Causes and Risk Factors

The cause of a personality disorder in a given person cannot be determined, but genetics are thought to play a role, as is environment. Environmental factors like relationships with family members, family dynamics, trauma, and others may influence whether or not a person develops a personality disorder. There are also known factors that increase the risk someone may be diagnosed:

  • A family history of mental illness and personality disorders
  • An unstable home life or family during childhood
  • Childhood trauma
  • A diagnosis of childhood conduct disorder

Co-Occurring Disorders or Complications

Common co-occurring disorders with personality disorders are substance use disorders and other mental illnesses. One study found that among people with borderline personality disorder, more than 84 percent also had struggled with an anxiety disorder, and nearly 80 percent had been diagnosed with a substance use disorder.

Substance use disorders are so common for a few reasons: someone with a personality disorder may be more likely to use substances as a way to cope; substance use can trigger or worsen mental illness symptoms; and both substance use disorders and mental illnesses have similar risk factors.

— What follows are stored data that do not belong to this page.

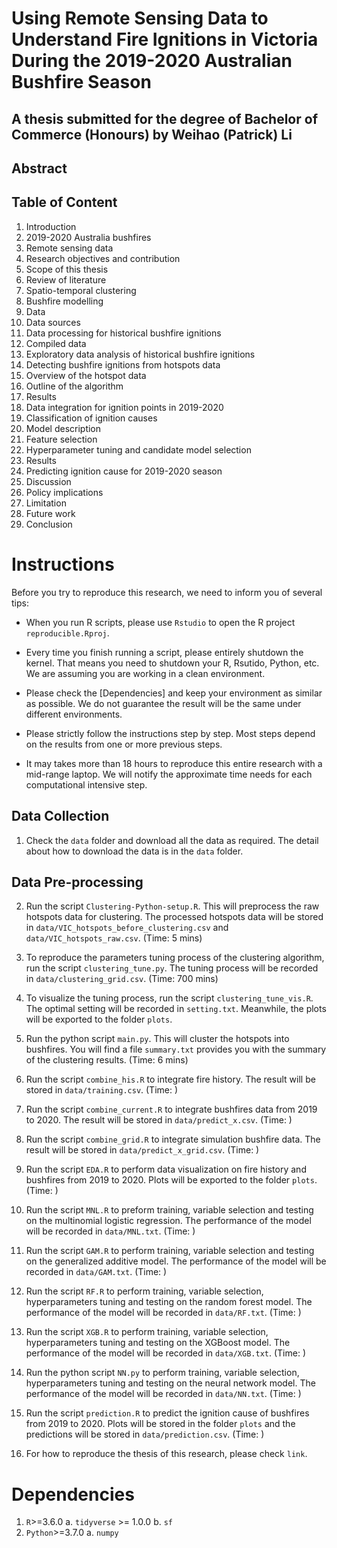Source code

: # Using Remote Sensing Data to Understand Fire Ignitions in Victoria During the 2019-2020 Australian Bushfire Season

## A thesis submitted for the degree of Bachelor of Commerce (Honours) by Weihao (Patrick) Li

## Abstract

## Table of Content

1. Introduction
  1. 2019-2020 Australia bushfires
  2. Remote sensing data
  3. Research objectives and contribution
  4. Scope of this thesis
2. Review of literature
  1. Spatio-temporal clustering
  2. Bushfire modelling
3. Data
  1. Data sources
  2. Data processing for historical bushfire ignitions
  3. Compiled data
  4. Exploratory data analysis of historical bushfire ignitions
4. Detecting bushfire ignitions from hotspots data
  1. Overview of the hotspot data
  2. Outline of the algorithm
  3. Results
  4. Data integration for ignition points in 2019-2020
5. Classification of ignition causes
  1. Model description
  2. Feature selection
  3. Hyperparameter tuning and candidate model selection
  4. Results
  5. Predicting ignition cause for 2019-2020 season
6. Discussion
  1. Policy implications
  2. Limitation
  3. Future work
7. Conclusion

# Instructions

Before you try to reproduce this research, we need to inform you of several tips: 

- When you run R scripts, please use `Rstudio` to open the R project `reproducible.Rproj`. 

- Every time you finish running a script, please entirely shutdown the kernel. That means you need to shutdown your R, Rsutido, Python, etc. We are assuming you are working in a clean environment.

- Please check the [Dependencies] and keep your environment as similar as possible. We do not guarantee the result will be the same under different environments.

- Please strictly follow the instructions step by step. Most steps depend on the results from one or more previous steps.

- It may takes more than 18 hours to reproduce this entire research with a mid-range laptop. We will notify the approximate time needs for each computational intensive step.

## Data Collection

1. Check the `data` folder and download all the data as required. The detail about how to download the data is in the `data` folder. 

## Data Pre-processing

2. Run the script `Clustering-Python-setup.R`. This will preprocess the raw hotspots data for clustering. The processed hotspots data will be stored in `data/VIC_hotspots_before_clustering.csv` and `data/VIC_hotspots_raw.csv`. (Time: 5 mins)

3. To reproduce the parameters tuning process of the clustering algorithm, run the script `clustering_tune.py`. The tuning process will be recorded in `data/clustering_grid.csv`. (Time: 700 mins)

4. To visualize the tuning process, run the script `clustering_tune_vis.R`. The optimal setting will be recorded in `setting.txt`. Meanwhile, the plots will be exported to the folder `plots`.

5. Run the python script `main.py`. This will cluster the hotspots into bushfires. You will find a file `summary.txt` provides you with the summary of the clustering results. (Time: 6 mins)

6. Run the script `combine_his.R` to integrate fire history. The result will be stored in `data/training.csv`. (Time: )

7. Run the script `combine_current.R` to integrate bushfires data from 2019 to 2020. The result will be stored in `data/predict_x.csv`. (Time: )

8. Run the script `combine_grid.R` to integrate simulation bushfire data. The result will be stored in `data/predict_x_grid.csv`. (Time: )

9. Run the script `EDA.R` to perform data visualization on fire history and bushfires from 2019 to 2020. Plots will be exported to the folder `plots`. (Time: )

10. Run the script `MNL.R` to preform training, variable selection and testing on the multinomial logistic regression. The performance of the model will be recorded in `data/MNL.txt`. (Time: )

11. Run the script `GAM.R` to perform training, variable selection and testing on the generalized additive model. The performance of the model will be recorded in `data/GAM.txt`. (Time: )

12. Run the script `RF.R` to perform training, variable selection, hyperparameters tuning and testing on the random forest model. The performance of the model will be recorded in `data/RF.txt`. (Time: )

13. Run the script `XGB.R` to perform training, variable selection, hyperparameters tuning and testing on the XGBoost model. The performance of the model will be recorded in `data/XGB.txt`. (Time: )

14. Run the python script `NN.py` to perform training, variable selection, hyperparameters tuning and testing on the neural network model. The performance of the model will be recorded in `data/NN.txt`. (Time: )

15. Run the script `prediction.R` to predict the ignition cause of bushfires from 2019 to 2020. Plots will be stored in the folder `plots` and the predictions will be stored in `data/prediction.csv`. (Time: )

16. For how to reproduce the thesis of this research, please check `link`.



# Dependencies

1. `R`>=3.6.0
	a. `tidyverse` >= 1.0.0
	b. `sf` 
2. `Python`>=3.7.0
	a. `numpy`












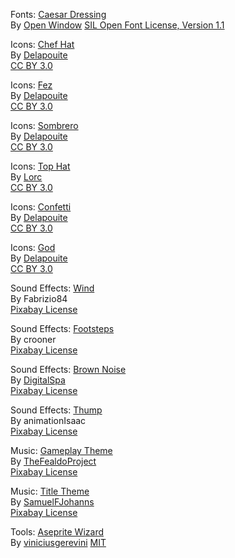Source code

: Fonts: [Caesar Dressing](https://fonts.google.com/specimen/Caesar+Dressing)  
By [Open Window](https://fonts.google.com/?query=Open+Window) 
[SIL Open Font License, Version 1.1](https://openfontlicense.org/open-font-license-official-text/)  

Icons: [Chef Hat](https://game-icons.net/1x1/delapouite/chef-toque.html)  
By [Delapouite](https://delapouite.com/)  
[CC BY 3.0](https://creativecommons.org/licenses/by/3.0/)  

Icons: [Fez](https://game-icons.net/1x1/delapouite/fez.html)  
By [Delapouite](https://delapouite.com/)  
[CC BY 3.0](https://creativecommons.org/licenses/by/3.0/)  

Icons: [Sombrero](https://game-icons.net/1x1/delapouite/sombrero.html)  
By [Delapouite](https://delapouite.com/)  
[CC BY 3.0](https://creativecommons.org/licenses/by/3.0/)  

Icons: [Top Hat](https://game-icons.net/1x1/lorc/top-hat.html)  
By [Lorc](https://lorcblog.blogspot.com/)  
[CC BY 3.0](https://creativecommons.org/licenses/by/3.0/)  

Icons: [Confetti](https://game-icons.net/1x1/delapouite/party-popper.html)  
By [Delapouite](https://delapouite.com/)  
[CC BY 3.0](https://creativecommons.org/licenses/by/3.0/)  

Icons: [God](https://game-icons.net/1x1/delapouite/hand-of-god.html)  
By [Delapouite](https://delapouite.com/)  
[CC BY 3.0](https://creativecommons.org/licenses/by/3.0/)  

Sound Effects: [Wind](https://pixabay.com/sound-effects/wind-artificial-18750/)  
By Fabrizio84  
[Pixabay License](https://pixabay.com/service/license-summary/)  

Sound Effects: [Footsteps](https://pixabay.com/sound-effects/footsteps-75638/)  
By crooner  
[Pixabay License](https://pixabay.com/service/license-summary/)  

Sound Effects: [Brown Noise](https://pixabay.com/sound-effects/brown-noise-by-digitalspa-170337/)  
By [DigitalSpa](https://pixabay.com/users/digitalspa-39892939/)  
[Pixabay License](https://pixabay.com/service/license-summary/)  

Sound Effects: [Thump](https://pixabay.com/sound-effects/box-crash-106687/)  
By animationIsaac  
[Pixabay License](https://pixabay.com/service/license-summary/)  

Music: [Gameplay Theme](https://pixabay.com/music/main-title-oedipus-at-colonus-part-b-113597/)  
By [TheFealdoProject](https://pixabay.com/users/thefealdoproject-4574887/)  
[Pixabay License](https://pixabay.com/service/license-summary/)  

Music: [Title Theme](https://pixabay.com/music/modern-classical-thesatyrsdance-167125/)  
By [SamuelFJohanns](https://pixabay.com/users/samuelfjohanns-1207793/)  
[Pixabay License](https://pixabay.com/service/license-summary/)  

Tools: [Aseprite Wizard](https://godotengine.org/asset-library/asset/713)  
By [viniciusgerevini](https://godotengine.org/asset-library/asset?user=viniciusgerevini)
[MIT](https://opensource.org/license/mit)  
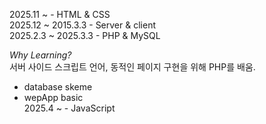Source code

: 
2025.11 ~ - HTML & CSS<br>
2025.12 ~ 2015.3.3 - Server & client <br>
2025.2.3 ~ 2025.3.3 - PHP & MySQL <br>

*Why Learning?* <br> 
서버 사이드 스크립트 언어, 동적인 페이지 구현을 위해 PHP를 배움.


  - database skeme <br>
  - wepApp basic <br>
2025.4 ~ - JavaScript <br>
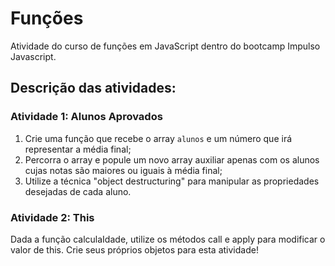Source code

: # Funções
Atividade do curso de funções em JavaScript dentro do bootcamp Impulso Javascript.


## Descrição das atividades:

### Atividade 1: Alunos Aprovados

1. Crie uma função que recebe o array `alunos` e um número que irá representar a média final;
2. Percorra o array e popule um novo array auxiliar apenas com os alunos cujas notas são maiores ou iguais à média final;
3. Utilize a técnica "object destructuring" para manipular as propriedades desejadas de cada aluno.

### Atividade 2: This

Dada a função calculaIdade, utilize os métodos call e apply para modificar o valor de this. Crie seus próprios objetos para esta atividade!
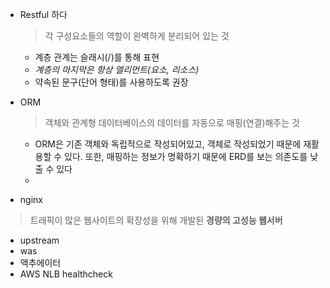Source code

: - Restful 하다

  > 각 구성요소들의 역할이 완벽하게 분리되어 있는 것

  - 계층 관계는 슬래시(/)를 통해 표현
  - *계층의 마지막은 항상 엘리먼트(요소, 리소스)* 
  - 약속된 문구(단어 형태)를 사용하도록 권장

- ORM

  > 객체와 관계형 데이터베이스의 데이터를 자동으로 매핑(연결)해주는 것

  - ORM은 기존 객체와 독립적으로 작성되어있고, 객체로 작성되었기 때문에 재활용할 수 있다. 또한, 매핑하는 정보가 명확하기 때문에 ERD를 보는 의존도를 낮출 수 있다
  - 

- nginx
> 트래픽이 많은 웹사이트의 확장성을 위해 개발된 **경량의 고성능 웹서버**

- upstream
- was
- 액추에이터
- AWS NLB healthcheck
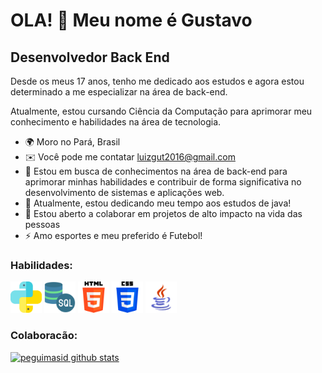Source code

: OLA! 👋 Meu nome é Gustavo
==========================

Desenvolvedor Back End
-----------------------------
Desde os meus 17 anos, tenho me dedicado aos estudos e agora estou determinado a me especializar na área de back-end.

Atualmente, estou cursando Ciência da Computação para aprimorar meu conhecimento e habilidades na área de tecnologia.

* 🌍  Moro no Pará, Brasil 
* ✉️  Você pode me contatar [luizgut2016@gmail.com](mailto:luizgut2016@gmail.com)
* 🚀  Estou em busca de conhecimentos na área de back-end para aprimorar minhas habilidades e contribuir de forma significativa no desenvolvimento de sistemas e aplicações web.
* 🧠  Atualmente, estou dedicando meu tempo aos estudos de java!
* 🤝  Estou aberto a colaborar em projetos de alto impacto na vida das pessoas
* ⚡  Amo esportes e meu preferido é Futebol!

### Habilidades:

<div>
   <img src="python.png"  alt="Ícone python" width="50" height="50" title= "PYTHON">
   <img src= "servidor-sql (1).png"  alt="Ícone Banco de Dados SQL" width="50" height="50" title= "SQL">
   <img src= "html-5.png"  alt="Ícone html" width="50" height="50" title = "HTML">
   <img src= "css-3.png"  alt="Ícone css" width="50" height="50" title ="CSS">
    <img src= "icons8-logo-java-coffee-cup-48.png"  alt="Ícone java" width="50" height="50" title ="JAVA">
   
</div>
  

### Colaboracão:
[![peguimasid github stats](https://github-readme-stats.vercel.app/api?username=GutLuiz&show_icons=true&title_color=fff&icon_color=7159c1&text_color=f8f8f2&bg_color=171c24&count_private=true)](https://github.com/gui-loko)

Personality disorders can also cause significant complications in a person’s life. A criterion for having one of these disorders is that it impairs the way a person functions, and this can lead to a number of issues and complications:

  • Substance abuse and addiction
  • Troubled and broken relationships
  • Social isolation and a lack of meaningful relationships
  • Mental illnesses, including anxiety and depression
  • Difficulty at work and resulting unemployment or financial issues
  • Poor academic performance
  • Legal troubles
  • Suicidal thoughts and behaviors

Treatment and Prognosis

Personality disorders are difficult but possible to treat. The difficulty comes from the fact that people with these disorders generally don’t think there is anything wrong with how they are thinking or behaving. They tend to think that other people are causing their difficulties, not their own abnormal thought and behavior patterns. This is a challenge to overcome, but if someone can be talked into getting treatment and is committed to it, they can learn to manage their symptoms and see improvements in relationships and overall functioning.

Treatment for personality disorders is largely based on therapy and, because of the time commitment it takes to really make positive changes, residential treatment is most effective. Therapy is focused on first helping the patient realize that his or her thoughts and behaviors are problematic, then the work can focus on recognizing and changing those unhealthy thoughts and behavior patterns.

Behavioral therapies are most useful for treating personality disorders, including cognitive behavioral therapy. Dialectical behavior therapy is also useful and was designed specifically for people struggling with personality disorders. It involves using support, collaboration, and learning to be mindful and to respond in more appropriate ways to stress and other types of stimulation while also regulating emotions.

While treating personality disorders can be difficult, the prognosis for someone who is committed to making changes is good. Residential treatment is most effective, especially for patients with extreme impairment. With good support, intensive therapy, and skills that will help the patient after a residential stay, managing a personality disorder is possible.